EXERCISE REQUIREMENTS: Could you return only the lines that run from the line with "## Issues and Contributions 🤝" through the final line of the data, exactly as they stand?

(TASK MATERIAL begins)

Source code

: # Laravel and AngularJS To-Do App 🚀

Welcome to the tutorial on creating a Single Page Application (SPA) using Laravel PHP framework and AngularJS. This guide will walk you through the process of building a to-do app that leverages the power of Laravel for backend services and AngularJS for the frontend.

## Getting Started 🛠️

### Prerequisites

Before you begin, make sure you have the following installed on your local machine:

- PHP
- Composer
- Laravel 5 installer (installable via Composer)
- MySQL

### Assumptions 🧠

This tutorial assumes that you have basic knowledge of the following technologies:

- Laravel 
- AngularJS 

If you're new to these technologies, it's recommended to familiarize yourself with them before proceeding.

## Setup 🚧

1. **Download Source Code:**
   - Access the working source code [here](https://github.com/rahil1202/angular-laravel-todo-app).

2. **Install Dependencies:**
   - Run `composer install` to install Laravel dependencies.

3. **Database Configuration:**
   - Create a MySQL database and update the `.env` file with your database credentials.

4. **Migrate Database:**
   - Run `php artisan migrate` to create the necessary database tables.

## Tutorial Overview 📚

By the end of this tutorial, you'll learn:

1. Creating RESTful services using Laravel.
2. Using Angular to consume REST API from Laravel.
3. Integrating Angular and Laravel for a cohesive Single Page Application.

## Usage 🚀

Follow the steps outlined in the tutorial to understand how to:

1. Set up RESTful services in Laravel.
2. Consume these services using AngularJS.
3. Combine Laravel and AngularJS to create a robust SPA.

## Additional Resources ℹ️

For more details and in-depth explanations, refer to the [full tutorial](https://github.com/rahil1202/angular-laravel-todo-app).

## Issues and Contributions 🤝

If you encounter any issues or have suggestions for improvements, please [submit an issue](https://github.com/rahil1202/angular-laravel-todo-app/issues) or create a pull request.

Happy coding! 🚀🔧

(TASK MATERIAL ends)

COMPLETED TASK:
## Issues and Contributions 🤝

If you encounter any issues or have suggestions for improvements, please [submit an issue](https://github.com/rahil1202/angular-laravel-todo-app/issues) or create a pull request.

Happy coding! 🚀🔧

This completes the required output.